The recently released report on IPPs by a government sanctioned commission brought not only the power producers into the limelight, but also the design of the previous power policies. While the final verdict on the report is still awaited, especially given the riposte by the private power producers, it is imperative that one identifies the short comings of the previous policies that later lead to controversies. This should prove to be a useful exercise in the context of fact that we’ve embarked on yet another plan to substantially increase power production by 2040 (‘Indicative generative capacity expansion plan 2018-40’, NTDC).
These policies are all about supply. But the all-important demand side is completely ignored. Why is this aspect important? On the demand side, there is the important consideration regarding the efficiency of the electrical appliances. The California ‘energy miracle’ is a much talked about topic. The main component underlying California’s achievement was the strict efficiency standards applied to electrical appliances. No such standards exist in Pakistan. In fact, whatever little research exists in Pakistan regarding efficiency of electrical appliances (like that of Engineer Zafar Bhutta) points to some of the lowest efficiency standards of appliances being used in Pakistan. Considerable improvement in efficiency standards is one way of ensuring that there is little need for going after exceptionally expensive mega projects.
The end result of most of these plans is an expansion of the power related infrastructure, with the additional created space ending up being captured by political appointees and retired civil servants (bureaucrats and retired forces personnel). This occurs either in the form of creating a new institution/company (like PHL), or forcing appointees upon institutions given that large portion of investments is public rather than private.
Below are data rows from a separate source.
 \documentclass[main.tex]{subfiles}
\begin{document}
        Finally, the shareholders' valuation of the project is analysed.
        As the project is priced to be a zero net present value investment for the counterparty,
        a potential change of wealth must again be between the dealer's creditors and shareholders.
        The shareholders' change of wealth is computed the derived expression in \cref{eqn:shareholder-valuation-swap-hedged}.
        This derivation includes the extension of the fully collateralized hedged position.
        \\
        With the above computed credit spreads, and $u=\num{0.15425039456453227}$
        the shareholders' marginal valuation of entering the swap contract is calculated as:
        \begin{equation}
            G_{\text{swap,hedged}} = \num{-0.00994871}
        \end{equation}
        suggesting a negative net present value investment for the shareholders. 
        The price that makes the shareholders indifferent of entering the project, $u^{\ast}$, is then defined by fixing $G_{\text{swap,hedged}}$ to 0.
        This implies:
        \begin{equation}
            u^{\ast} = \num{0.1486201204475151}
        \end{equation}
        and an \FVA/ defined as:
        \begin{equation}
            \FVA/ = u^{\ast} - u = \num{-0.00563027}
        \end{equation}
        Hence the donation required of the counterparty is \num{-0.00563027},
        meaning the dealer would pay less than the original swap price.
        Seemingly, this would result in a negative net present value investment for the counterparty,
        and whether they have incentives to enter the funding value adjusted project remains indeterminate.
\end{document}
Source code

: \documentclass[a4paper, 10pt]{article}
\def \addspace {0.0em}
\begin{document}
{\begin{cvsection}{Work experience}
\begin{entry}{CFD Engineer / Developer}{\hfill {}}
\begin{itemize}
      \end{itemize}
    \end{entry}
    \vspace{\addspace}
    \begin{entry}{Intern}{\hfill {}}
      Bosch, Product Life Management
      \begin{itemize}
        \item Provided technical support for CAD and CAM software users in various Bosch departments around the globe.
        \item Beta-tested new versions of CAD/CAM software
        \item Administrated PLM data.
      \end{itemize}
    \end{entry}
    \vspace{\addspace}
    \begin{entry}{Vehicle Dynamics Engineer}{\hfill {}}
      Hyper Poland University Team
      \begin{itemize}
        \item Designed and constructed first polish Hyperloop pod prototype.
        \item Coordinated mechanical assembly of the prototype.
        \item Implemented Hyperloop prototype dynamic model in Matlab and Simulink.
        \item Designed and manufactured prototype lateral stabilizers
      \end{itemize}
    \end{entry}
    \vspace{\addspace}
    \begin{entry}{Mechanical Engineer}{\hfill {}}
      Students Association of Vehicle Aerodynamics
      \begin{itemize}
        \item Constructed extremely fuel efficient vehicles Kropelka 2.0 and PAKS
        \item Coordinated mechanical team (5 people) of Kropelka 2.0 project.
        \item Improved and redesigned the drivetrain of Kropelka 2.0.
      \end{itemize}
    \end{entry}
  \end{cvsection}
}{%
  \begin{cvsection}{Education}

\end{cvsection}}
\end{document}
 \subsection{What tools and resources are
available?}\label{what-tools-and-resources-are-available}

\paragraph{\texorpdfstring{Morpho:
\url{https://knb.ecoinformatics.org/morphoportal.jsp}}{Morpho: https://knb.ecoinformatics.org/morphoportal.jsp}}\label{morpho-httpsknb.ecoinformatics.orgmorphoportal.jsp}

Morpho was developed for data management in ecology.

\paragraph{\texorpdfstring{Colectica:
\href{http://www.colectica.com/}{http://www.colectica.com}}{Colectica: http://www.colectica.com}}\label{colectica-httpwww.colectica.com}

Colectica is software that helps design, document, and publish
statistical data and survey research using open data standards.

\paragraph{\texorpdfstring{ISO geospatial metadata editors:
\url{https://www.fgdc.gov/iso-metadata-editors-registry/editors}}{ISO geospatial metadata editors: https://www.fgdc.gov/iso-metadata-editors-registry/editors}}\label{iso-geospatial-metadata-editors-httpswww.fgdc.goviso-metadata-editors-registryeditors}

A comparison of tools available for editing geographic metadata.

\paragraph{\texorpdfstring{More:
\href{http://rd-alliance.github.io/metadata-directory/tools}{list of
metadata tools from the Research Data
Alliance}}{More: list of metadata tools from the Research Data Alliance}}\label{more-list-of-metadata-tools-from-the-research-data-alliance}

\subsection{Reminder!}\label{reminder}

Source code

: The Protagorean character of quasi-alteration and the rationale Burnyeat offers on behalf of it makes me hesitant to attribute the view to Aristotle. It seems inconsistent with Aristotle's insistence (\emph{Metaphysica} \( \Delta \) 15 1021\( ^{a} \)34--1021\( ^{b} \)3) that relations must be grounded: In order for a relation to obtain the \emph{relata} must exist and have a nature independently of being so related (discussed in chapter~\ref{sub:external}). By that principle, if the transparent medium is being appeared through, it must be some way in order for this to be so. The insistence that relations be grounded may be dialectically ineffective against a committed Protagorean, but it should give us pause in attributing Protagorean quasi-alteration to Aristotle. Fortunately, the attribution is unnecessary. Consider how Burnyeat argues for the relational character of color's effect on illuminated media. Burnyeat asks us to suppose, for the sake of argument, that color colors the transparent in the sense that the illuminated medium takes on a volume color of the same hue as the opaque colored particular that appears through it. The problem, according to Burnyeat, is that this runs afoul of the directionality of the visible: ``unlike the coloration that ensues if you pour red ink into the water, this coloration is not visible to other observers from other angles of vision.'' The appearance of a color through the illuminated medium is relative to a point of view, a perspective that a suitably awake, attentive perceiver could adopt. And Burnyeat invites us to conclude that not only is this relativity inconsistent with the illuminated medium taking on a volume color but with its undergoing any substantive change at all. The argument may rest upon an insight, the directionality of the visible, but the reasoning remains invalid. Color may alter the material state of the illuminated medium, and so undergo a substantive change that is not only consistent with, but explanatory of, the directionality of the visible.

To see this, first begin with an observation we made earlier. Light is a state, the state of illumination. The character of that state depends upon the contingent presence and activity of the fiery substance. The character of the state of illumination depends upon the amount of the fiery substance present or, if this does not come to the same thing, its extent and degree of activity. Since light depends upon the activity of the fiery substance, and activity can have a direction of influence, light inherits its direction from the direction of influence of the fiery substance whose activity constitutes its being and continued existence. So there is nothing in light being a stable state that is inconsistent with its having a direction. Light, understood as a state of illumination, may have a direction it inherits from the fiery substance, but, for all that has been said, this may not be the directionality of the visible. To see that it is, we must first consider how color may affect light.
The new generation plan is likely to meet the same fate, especially given that the private sector would be suspect than ever to invest given the pandemonium created by IPP report.
Most of the projects seem like wishful thinking because important aspects, like their financing, remain unclear or lesser discussed. Where will the finances come from? Offering high guaranteed returns to the investor has only proven to be a disaster. Why does the government have to take up all the risk upon itself in the form of guaranteed returns, and why should the private sector take the lesser portion of the risk? But to change this equation and to incentivize private sector to take more risk would require the lessening of trust deficit, a burden that lies squarely on the shoulders of the government. It seems highly improbable that something akin to that will happen in near future.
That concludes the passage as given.